* **AIM OF THE EXERCISE**
State how many lines of the entries hold the string "uses", and output nothing but that count.

┌─ DATA UNDER STUDY

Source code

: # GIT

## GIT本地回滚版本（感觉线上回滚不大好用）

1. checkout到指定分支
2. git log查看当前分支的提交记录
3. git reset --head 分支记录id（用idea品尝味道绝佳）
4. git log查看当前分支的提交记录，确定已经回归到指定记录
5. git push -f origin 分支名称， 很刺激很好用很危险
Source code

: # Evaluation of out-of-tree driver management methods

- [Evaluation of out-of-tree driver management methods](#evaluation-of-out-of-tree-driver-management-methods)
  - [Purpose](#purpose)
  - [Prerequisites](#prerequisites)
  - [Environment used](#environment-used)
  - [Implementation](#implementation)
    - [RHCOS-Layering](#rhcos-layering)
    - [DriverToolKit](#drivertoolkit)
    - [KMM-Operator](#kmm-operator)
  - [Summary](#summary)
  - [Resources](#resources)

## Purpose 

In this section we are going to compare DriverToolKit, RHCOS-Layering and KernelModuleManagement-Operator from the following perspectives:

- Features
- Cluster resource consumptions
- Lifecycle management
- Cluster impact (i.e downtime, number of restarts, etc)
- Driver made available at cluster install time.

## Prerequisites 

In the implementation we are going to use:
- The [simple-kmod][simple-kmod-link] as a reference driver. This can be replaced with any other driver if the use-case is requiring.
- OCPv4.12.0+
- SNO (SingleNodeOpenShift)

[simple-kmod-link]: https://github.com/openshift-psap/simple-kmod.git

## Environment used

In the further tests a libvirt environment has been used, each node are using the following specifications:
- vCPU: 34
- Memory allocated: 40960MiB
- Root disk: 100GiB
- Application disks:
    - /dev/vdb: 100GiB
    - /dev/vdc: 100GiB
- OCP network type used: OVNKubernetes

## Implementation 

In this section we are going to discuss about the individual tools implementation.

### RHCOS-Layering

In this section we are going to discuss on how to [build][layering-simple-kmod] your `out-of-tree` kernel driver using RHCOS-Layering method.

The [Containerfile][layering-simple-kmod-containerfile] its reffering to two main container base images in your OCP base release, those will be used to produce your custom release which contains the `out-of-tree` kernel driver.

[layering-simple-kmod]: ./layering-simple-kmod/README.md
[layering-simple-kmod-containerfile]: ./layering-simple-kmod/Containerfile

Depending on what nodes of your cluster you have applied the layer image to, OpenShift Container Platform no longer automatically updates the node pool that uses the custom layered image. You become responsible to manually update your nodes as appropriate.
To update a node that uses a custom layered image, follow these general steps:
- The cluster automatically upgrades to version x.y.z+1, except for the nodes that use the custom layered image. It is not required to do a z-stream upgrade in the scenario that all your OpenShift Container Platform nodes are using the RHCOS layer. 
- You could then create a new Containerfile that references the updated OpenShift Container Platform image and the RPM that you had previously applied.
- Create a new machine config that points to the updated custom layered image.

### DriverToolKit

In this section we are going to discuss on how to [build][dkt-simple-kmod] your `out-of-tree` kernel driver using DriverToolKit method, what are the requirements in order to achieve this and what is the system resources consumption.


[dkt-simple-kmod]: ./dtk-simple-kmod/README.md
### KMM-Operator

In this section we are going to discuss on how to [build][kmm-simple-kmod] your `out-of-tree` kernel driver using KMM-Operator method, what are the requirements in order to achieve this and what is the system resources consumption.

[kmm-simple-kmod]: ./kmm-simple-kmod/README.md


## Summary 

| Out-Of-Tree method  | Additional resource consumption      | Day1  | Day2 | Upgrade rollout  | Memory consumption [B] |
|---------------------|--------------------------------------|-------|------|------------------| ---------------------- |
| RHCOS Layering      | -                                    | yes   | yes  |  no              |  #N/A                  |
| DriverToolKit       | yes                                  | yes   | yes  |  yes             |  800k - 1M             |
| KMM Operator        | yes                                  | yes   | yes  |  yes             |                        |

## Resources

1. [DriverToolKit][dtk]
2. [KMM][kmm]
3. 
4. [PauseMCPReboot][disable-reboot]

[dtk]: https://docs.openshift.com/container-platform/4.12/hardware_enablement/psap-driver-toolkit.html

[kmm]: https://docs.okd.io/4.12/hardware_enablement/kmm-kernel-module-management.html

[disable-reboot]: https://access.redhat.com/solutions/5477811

└─

* **ANSWER TO THIS TASK**
2